The system was built by the National Electric Construction Company (NEC), which owned other systems in England, using the Dolter system of stud contact power supply (the reason given for this being the unsightliness of conventional overhead wiring) and public services began on Wednesday 6 February 1907 with a route linking College Square, Rotherham and Parkgate, this being extended to the company’s Dale Road depot in Rawmarsh three days later. The remainder of the line opened on 3 August. In the Dolter system the current was supplied from metal studs placed between the rails that became live and rose from the road to energize the motors of the tram passing over, being then supposed to become dead. This proved unsatisfactory since on occasions the studs remained upright and live so that horses following the tram hauling drays could receive an electric shock. In August 1908, following instructions from the Board of Trade, the company converted their system to overhead pick-up.

==The network==
The original Mexborough and Swinton Tramways Act 1902 also provided for a branch to serve Manvers Main colliery; this was never built. In 1915 the company opened two trolleybus routes: the first ran from Mexborough town centre to Manvers although failing to reach the main gates of the colliery due to a low bridge below the Midland Railway line; the second ran from the Old Toll Bar to Conisbrough, the terminus being two miles away from that of Doncaster Corporation's tramways. Manvers is the only locality in England to have had a trolleybus before a tramway.

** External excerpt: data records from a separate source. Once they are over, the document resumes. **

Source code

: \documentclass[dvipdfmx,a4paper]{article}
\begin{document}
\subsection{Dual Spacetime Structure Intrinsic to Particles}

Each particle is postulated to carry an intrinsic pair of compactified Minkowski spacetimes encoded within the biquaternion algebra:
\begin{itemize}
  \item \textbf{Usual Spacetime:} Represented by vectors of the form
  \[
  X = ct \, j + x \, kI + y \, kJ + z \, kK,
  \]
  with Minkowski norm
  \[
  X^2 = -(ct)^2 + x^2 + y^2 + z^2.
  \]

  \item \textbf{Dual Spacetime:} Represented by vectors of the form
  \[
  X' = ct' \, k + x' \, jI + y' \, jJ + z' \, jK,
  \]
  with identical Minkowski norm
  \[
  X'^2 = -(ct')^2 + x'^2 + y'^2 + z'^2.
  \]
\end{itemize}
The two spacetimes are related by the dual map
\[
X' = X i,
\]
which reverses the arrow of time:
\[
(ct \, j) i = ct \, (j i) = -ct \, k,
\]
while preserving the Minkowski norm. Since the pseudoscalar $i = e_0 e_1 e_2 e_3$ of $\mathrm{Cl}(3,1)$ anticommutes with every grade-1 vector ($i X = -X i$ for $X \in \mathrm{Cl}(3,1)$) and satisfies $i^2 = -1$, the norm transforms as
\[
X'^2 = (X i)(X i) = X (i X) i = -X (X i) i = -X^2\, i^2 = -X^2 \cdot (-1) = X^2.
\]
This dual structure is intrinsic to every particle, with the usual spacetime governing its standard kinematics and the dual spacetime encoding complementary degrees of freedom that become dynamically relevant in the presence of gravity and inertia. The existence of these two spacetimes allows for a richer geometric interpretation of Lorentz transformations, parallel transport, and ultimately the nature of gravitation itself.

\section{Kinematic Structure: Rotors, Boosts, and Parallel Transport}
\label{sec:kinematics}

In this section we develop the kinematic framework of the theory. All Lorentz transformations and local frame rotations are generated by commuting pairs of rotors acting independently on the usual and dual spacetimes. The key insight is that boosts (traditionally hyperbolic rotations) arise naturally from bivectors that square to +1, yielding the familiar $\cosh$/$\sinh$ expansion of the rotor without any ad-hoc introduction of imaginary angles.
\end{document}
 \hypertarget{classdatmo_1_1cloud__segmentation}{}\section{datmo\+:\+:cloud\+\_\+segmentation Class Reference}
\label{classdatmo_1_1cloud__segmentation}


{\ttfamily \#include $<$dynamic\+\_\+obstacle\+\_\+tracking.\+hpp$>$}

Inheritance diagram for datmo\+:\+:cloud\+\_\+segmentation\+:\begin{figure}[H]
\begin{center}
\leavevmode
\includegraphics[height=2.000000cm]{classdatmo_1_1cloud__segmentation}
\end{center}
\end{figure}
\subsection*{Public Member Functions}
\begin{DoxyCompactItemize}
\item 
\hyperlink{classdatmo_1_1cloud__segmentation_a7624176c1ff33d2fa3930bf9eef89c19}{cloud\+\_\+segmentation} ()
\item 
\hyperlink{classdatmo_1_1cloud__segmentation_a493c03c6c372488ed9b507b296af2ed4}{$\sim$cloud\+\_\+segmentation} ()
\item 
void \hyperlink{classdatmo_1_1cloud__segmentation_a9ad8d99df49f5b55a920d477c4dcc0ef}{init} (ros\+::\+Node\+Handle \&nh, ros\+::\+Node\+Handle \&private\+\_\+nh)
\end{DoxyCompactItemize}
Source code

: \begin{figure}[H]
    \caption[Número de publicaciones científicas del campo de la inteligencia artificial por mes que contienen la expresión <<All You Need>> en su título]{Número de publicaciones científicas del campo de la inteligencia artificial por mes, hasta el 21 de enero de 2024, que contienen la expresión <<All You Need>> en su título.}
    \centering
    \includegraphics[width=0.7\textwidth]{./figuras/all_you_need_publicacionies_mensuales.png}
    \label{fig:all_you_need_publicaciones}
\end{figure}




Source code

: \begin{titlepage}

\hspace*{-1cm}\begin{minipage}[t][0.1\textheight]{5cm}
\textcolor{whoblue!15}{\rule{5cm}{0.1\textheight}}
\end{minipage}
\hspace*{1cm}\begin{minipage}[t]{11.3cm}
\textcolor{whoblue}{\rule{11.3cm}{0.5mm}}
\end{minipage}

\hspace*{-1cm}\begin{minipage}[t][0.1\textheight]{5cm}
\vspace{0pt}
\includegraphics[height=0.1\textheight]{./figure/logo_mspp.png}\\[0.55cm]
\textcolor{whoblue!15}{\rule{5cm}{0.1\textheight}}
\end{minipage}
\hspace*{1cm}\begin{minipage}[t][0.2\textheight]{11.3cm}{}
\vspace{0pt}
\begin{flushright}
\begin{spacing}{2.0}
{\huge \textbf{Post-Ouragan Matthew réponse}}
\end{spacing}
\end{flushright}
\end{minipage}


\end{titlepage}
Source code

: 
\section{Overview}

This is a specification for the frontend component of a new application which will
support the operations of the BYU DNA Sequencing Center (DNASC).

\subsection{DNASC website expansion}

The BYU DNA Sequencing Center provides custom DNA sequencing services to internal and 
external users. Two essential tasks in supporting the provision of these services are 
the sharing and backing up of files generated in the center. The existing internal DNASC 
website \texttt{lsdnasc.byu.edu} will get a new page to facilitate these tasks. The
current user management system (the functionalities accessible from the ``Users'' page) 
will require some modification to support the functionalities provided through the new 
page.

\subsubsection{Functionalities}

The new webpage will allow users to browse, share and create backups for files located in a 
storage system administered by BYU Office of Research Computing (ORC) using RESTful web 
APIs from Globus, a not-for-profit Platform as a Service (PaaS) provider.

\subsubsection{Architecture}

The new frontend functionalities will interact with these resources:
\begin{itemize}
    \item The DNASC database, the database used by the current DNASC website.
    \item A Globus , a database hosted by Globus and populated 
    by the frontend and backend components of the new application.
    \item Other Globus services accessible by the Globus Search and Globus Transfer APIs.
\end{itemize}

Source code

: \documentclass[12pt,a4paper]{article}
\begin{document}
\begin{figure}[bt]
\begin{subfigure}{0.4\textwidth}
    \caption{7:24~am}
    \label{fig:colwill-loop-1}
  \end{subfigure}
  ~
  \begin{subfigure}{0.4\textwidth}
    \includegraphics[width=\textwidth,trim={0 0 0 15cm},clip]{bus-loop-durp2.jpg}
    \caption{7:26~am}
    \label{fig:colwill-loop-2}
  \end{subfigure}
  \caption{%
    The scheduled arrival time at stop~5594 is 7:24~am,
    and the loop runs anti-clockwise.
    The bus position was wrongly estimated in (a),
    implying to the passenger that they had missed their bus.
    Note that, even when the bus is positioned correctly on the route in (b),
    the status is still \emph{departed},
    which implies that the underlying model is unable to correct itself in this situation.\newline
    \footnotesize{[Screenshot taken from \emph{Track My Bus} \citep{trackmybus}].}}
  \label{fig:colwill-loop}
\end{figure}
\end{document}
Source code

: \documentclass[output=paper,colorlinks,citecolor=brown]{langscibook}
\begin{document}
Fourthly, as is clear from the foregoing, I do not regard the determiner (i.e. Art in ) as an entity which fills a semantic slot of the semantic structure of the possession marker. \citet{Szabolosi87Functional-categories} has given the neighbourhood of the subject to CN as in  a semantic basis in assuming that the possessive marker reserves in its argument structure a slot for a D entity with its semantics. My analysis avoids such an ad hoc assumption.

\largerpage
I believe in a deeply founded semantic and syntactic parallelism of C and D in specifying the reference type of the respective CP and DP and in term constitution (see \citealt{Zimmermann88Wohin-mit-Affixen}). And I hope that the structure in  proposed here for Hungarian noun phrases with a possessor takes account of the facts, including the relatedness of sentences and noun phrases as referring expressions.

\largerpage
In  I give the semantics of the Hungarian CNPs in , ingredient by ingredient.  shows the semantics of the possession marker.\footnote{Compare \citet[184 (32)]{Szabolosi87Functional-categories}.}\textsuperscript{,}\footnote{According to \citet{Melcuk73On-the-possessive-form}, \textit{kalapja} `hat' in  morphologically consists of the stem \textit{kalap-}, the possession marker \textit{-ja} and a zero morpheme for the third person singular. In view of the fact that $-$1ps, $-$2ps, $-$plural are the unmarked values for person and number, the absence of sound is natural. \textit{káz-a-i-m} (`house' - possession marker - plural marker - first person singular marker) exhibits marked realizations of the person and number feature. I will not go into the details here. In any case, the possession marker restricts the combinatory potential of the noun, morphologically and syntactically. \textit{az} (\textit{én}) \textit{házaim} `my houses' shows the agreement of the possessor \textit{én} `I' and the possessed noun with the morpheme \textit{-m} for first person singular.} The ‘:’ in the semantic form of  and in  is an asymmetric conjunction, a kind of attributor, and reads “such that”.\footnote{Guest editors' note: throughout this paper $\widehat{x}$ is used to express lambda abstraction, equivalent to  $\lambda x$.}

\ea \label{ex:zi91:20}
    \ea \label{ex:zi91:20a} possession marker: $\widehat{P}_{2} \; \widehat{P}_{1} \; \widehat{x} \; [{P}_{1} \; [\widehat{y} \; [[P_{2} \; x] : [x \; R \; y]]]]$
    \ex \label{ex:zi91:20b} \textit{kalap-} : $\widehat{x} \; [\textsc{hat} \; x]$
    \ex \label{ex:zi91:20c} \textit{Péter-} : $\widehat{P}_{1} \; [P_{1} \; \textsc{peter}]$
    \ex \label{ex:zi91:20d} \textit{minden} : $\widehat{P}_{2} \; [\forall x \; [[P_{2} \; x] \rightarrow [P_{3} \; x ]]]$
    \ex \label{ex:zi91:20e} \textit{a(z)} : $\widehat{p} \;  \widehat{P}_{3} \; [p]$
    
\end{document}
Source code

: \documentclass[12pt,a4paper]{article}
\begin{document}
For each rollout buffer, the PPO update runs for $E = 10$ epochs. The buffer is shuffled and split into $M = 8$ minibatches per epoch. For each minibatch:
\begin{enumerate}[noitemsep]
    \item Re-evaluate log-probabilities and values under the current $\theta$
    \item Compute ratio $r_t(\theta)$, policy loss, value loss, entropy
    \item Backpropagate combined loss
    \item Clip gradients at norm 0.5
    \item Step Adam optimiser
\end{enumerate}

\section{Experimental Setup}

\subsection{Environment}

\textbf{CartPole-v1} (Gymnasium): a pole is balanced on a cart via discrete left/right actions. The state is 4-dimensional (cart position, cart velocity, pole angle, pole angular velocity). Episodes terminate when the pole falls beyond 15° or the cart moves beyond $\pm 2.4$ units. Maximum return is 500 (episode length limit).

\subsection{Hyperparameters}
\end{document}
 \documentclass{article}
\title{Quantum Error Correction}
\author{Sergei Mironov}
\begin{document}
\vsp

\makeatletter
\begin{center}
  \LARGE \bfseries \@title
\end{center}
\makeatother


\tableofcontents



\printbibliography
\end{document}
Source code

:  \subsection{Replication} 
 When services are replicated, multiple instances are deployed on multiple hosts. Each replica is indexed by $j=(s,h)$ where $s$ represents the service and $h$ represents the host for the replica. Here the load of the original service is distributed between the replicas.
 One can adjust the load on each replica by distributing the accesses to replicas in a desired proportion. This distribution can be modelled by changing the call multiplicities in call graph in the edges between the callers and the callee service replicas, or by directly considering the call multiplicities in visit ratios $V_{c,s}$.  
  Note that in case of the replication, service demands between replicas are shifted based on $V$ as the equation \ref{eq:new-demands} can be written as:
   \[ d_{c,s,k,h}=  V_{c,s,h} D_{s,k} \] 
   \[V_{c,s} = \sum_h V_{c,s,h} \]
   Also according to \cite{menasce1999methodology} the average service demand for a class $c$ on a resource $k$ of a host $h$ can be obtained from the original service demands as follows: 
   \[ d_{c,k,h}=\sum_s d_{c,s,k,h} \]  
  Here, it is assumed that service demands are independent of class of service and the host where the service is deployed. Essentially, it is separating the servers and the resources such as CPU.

Mexborough and Swinton's lines were in contact with other tramway companies' line in two localities. It met the Dearne District Light Railways at Woodman Inn, Swinton, and the Rotherham Tramway at the borough boundary.

==Rolling stock==
The tramway passed beneath two low bridges at Parkgate and Swinton. Because of this, the sixteen Mexborough trams and the Rotherham trams used for through joint service to and from the town were fitted with low-height top covers.

==Conversion==
The tramways were closed and the routes became operated by twenty single-deck trolleybuses in 1928 and 1929. The company also removed the word "tramways" from its title and replaced it with "traction" to reflect this change in vehicles. The Mexborough and Swinton Traction Company was born, becoming part of the British Electric Traction Group in 1931.